AI's role in plagiarism: How can scientists tackle this issue?
Explore how scientists can effectively address the growing issue of AI-induced plagiarism and implement strategies to maintain research integrity.
In recent months, the academic community has been shaken by high-profile plagiarism cases, including the resignation of Harvard’s president and discoveries of copied text in peer reviews. A new challenge has emerged with the rise of generative AI tools, which can create text based on prompts. This development has sparked debate about whether such AI-generated text constitutes plagiarism and under what conditions it should be used.
Jonathan Bailey, a copyright and plagiarism consultant, points out the confusion surrounding AI's role in scholarly writing, noting a spectrum of AI involvement from fully human-written to completely AI-generated content. Generative AI tools like ChatGPT can enhance productivity and clarity but also raise concerns about potential misuse. These tools, which are trained on extensive published works, might inadvertently produce text similar to existing content or be used to mask deliberate plagiarism, complicating the detection of academic dishonesty.
A survey of 1,600 researchers in 2023 revealed that 68% believe AI will both facilitate plagiarism and make it more challenging to identify. Debora Weber-Wulff, a plagiarism expert, notes that the academic community is anxious about the implications of AI and its impact on academic integrity.
AI and plagiarism: Navigating the new frontier
Plagiarism, defined by the US Office of Research Integrity as "the appropriation of another person’s ideas, processes, results, or words without giving appropriate credit," remains a persistent issue. A 2015 study found that 1.7% of scientists admitted to plagiarism, and 30% knew colleagues who had engaged in it.

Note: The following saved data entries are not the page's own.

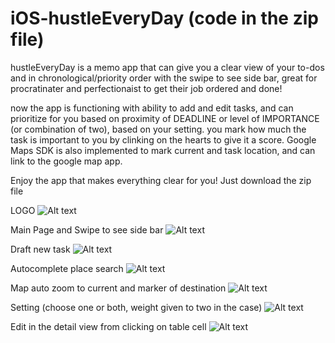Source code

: # iOS-hustleEveryDay (code in the zip file)
hustleEveryDay is a memo app that can give you a clear view of your to-dos and in chronological/priority order with the swipe
to see side bar, great for procratinater and perfectionaist to get their job ordered and done!

now the app is functioning with ability to add and edit tasks, and can prioritize for you based on proximity of DEADLINE or 
level of IMPORTANCE (or combination of two), based on your setting. you mark how much the task is important to you by clinking on the hearts to give it a score. Google Maps SDK is also implemented to mark current and task location, and can link to the google map app. 

Enjoy the app that makes everything clear for you! Just download the zip file

LOGO
![Alt text](Icon-App-60x60%402x.png?raw=true "logo")

Main Page and Swipe to see side bar
![Alt text](WX20180112-001612@2x.png?raw=true "logo")

Draft new task
![Alt text](WX20180112-001418@2x.png?raw=true "logo")


Autocomplete place search 
![Alt text](WechatIMG194.jpeg?raw=true "logo")



Map auto zoom to current and marker of destination 
![Alt text](WechatIMG195.jpeg?raw=true "logo")



Setting (choose one or both, weight given to two in the case)
![Alt text](WechatIMG191.jpeg?raw=true "logo")



Edit in the detail view from clicking on table cell
![Alt text](WechatIMG192.jpeg?raw=true "logo")
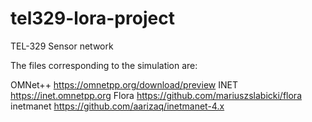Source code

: # tel329-lora-project
TEL-329 Sensor network






The files corresponding to the simulation are:

OMNet++		https://omnetpp.org/download/preview
INET		https://inet.omnetpp.org
Flora		https://github.com/mariuszslabicki/flora
inetmanet	https://github.com/aarizaq/inetmanet-4.x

The advent of large language models (LLMs) like ChatGPT adds complexity to this issue. These AI tools can obscure intentional plagiarism by paraphrasing text in sophisticated manners, such as mimicking the style of academic journals, as noted by Muhammad Abdul-Mageed, a computer scientist and linguist at the University of British Columbia.
A key debate revolves around whether unattributed AI-generated content constitutes plagiarism. Many researchers argue it does not, distinguishing between "unauthorized content generation" and traditional plagiarism. For instance, the European Network for Academic Integrity does not equate the use of AI tools with plagiarism. According to Debora Weber-Wulff, plagiarism implies attribution to an identifiable person, and AI-generated text, even if similar to existing content, often lacks the direct attribution required for plagiarism.

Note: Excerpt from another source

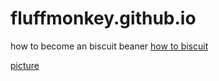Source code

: # fluffmonkey.github.io

how to become an biscuit beaner
[how to biscuit](https://fluffmonkey.github.io/howtobiscuit.html)

[picture](https://steamuserimages-a.akamaihd.net/ugc/2301965672787732655/0BF90DCD5252316F884D451C8D3128711B9A676A/?imw=637&imh=358&ima=fit&impolicy=Letterbox&imcolor=%23000000&letterbox=true)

However, some argue that generative AI tools might infringe on copyrights. Rada Mihalcea, a computer scientist at the University of Michigan, highlights that these systems are built on the work of countless individuals. The debate intensified in December 2023 when The New York Times filed a copyright lawsuit against Microsoft and OpenAI, alleging that their LLM, GPT-4, used millions of the newspaper's articles without permission for training purposes. The lawsuit cites instances where GPT-4 generated text closely resembling The New York Times articles.
In response, OpenAI has sought to dismiss parts of the lawsuit, asserting that ChatGPT is not a replacement for subscription-based content, and Microsoft emphasizes that AI tools should advance responsibly without undermining journalism. If the court finds that training AI on text without permission constitutes copyright infringement, it could significantly impact AI companies and their training methodologies.
The surge of AI in academic writing
Since the release of ChatGPT in November 2022, the use of AI in academic writing has surged. Research updated in July 2024 estimated that around 10% of abstracts in biomedical papers from the first half of 2024 involved LLMs for writing—equivalent to 150,000 papers annually. Dmitry Kobak and his team at the University of Tübingen analyzed 14 million abstracts from PubMed, published between 2010 and June 2024. Their findings indicated a notable rise in the use of stylistic words like "delves," "showcasing," and "underscores," which were linked to AI-generated content. This shift underscores the profound impact LLMs are having on scientific literature.